─── Data for the task

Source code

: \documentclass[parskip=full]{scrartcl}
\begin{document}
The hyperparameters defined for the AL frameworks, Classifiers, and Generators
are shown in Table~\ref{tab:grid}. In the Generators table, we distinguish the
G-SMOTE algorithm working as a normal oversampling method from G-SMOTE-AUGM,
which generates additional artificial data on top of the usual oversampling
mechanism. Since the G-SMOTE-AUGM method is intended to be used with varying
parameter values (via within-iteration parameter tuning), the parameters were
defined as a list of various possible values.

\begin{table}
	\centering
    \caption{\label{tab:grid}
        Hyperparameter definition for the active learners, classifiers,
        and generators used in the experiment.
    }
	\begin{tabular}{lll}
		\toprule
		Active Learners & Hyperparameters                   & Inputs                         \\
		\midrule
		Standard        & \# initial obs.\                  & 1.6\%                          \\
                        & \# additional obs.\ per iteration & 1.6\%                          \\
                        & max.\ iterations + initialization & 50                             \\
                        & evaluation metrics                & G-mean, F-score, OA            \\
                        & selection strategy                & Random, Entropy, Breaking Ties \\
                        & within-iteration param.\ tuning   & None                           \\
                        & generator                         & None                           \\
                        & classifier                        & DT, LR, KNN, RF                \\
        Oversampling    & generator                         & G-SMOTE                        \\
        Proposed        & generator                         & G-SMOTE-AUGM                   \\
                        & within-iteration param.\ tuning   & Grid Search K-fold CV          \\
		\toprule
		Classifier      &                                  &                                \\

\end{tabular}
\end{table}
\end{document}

──────

**Required work**
Take the entries above and repeat them. Alter nothing.

**Answer box**
Source code

: \documentclass[parskip=full]{scrartcl}
\begin{document}
The hyperparameters defined for the AL frameworks, Classifiers, and Generators
are shown in Table~\ref{tab:grid}. In the Generators table, we distinguish the
G-SMOTE algorithm working as a normal oversampling method from G-SMOTE-AUGM,
which generates additional artificial data on top of the usual oversampling
mechanism. Since the G-SMOTE-AUGM method is intended to be used with varying
parameter values (via within-iteration parameter tuning), the parameters were
defined as a list of various possible values.

\begin{table}
	\centering
    \caption{\label{tab:grid}
        Hyperparameter definition for the active learners, classifiers,
        and generators used in the experiment.
    }
	\begin{tabular}{lll}
		\toprule
		Active Learners & Hyperparameters                   & Inputs                         \\
		\midrule
		Standard        & \# initial obs.\                  & 1.6\%                          \\
                        & \# additional obs.\ per iteration & 1.6\%                          \\
                        & max.\ iterations + initialization & 50                             \\
                        & evaluation metrics                & G-mean, F-score, OA            \\
                        & selection strategy                & Random, Entropy, Breaking Ties \\
                        & within-iteration param.\ tuning   & None                           \\
                        & generator                         & None                           \\
                        & classifier                        & DT, LR, KNN, RF                \\
        Oversampling    & generator                         & G-SMOTE                        \\
        Proposed        & generator                         & G-SMOTE-AUGM                   \\
                        & within-iteration param.\ tuning   & Grid Search K-fold CV          \\
		\toprule
		Classifier      &                                  &                                \\

\end{tabular}
\end{table}
\end{document}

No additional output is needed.